WHAT YOU WILL DO — Each line below should be copied exactly as it stands.

SOURCE DATA —
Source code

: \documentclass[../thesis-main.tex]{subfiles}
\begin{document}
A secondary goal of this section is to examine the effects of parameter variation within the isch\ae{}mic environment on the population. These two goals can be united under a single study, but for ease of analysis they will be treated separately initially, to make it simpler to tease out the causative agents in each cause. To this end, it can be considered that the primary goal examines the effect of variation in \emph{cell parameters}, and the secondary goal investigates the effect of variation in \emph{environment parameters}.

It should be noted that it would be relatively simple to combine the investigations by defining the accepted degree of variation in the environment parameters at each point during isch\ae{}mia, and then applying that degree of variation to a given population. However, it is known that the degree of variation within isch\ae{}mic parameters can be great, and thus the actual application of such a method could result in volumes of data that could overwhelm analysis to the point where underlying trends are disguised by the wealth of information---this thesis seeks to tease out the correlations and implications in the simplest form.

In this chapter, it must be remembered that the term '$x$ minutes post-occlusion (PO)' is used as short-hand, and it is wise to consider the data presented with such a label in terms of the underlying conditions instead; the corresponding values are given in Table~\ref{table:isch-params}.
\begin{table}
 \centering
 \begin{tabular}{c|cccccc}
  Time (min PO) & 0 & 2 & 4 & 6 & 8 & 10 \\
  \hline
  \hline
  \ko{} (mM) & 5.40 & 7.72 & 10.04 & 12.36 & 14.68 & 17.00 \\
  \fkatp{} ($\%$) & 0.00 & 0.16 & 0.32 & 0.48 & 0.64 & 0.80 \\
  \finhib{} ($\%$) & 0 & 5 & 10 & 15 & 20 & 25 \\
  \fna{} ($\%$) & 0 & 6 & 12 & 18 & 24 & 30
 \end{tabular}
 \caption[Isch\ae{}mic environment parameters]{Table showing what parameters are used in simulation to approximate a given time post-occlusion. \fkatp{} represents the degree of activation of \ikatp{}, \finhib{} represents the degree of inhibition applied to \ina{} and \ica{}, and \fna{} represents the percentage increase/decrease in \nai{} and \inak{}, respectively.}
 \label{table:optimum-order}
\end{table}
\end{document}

EXPECTED OUTPUT —
Source code

: \documentclass[../thesis-main.tex]{subfiles}
\begin{document}
A secondary goal of this section is to examine the effects of parameter variation within the isch\ae{}mic environment on the population. These two goals can be united under a single study, but for ease of analysis they will be treated separately initially, to make it simpler to tease out the causative agents in each cause. To this end, it can be considered that the primary goal examines the effect of variation in \emph{cell parameters}, and the secondary goal investigates the effect of variation in \emph{environment parameters}.

It should be noted that it would be relatively simple to combine the investigations by defining the accepted degree of variation in the environment parameters at each point during isch\ae{}mia, and then applying that degree of variation to a given population. However, it is known that the degree of variation within isch\ae{}mic parameters can be great, and thus the actual application of such a method could result in volumes of data that could overwhelm analysis to the point where underlying trends are disguised by the wealth of information---this thesis seeks to tease out the correlations and implications in the simplest form.

In this chapter, it must be remembered that the term '$x$ minutes post-occlusion (PO)' is used as short-hand, and it is wise to consider the data presented with such a label in terms of the underlying conditions instead; the corresponding values are given in Table~\ref{table:isch-params}.
\begin{table}
 \centering
 \begin{tabular}{c|cccccc}
  Time (min PO) & 0 & 2 & 4 & 6 & 8 & 10 \\
  \hline
  \hline
  \ko{} (mM) & 5.40 & 7.72 & 10.04 & 12.36 & 14.68 & 17.00 \\
  \fkatp{} ($\%$) & 0.00 & 0.16 & 0.32 & 0.48 & 0.64 & 0.80 \\
  \finhib{} ($\%$) & 0 & 5 & 10 & 15 & 20 & 25 \\
  \fna{} ($\%$) & 0 & 6 & 12 & 18 & 24 & 30
 \end{tabular}
 \caption[Isch\ae{}mic environment parameters]{Table showing what parameters are used in simulation to approximate a given time post-occlusion. \fkatp{} represents the degree of activation of \ikatp{}, \finhib{} represents the degree of inhibition applied to \ina{} and \ica{}, and \fna{} represents the percentage increase/decrease in \nai{} and \inak{}, respectively.}
 \label{table:optimum-order}
\end{table}
\end{document}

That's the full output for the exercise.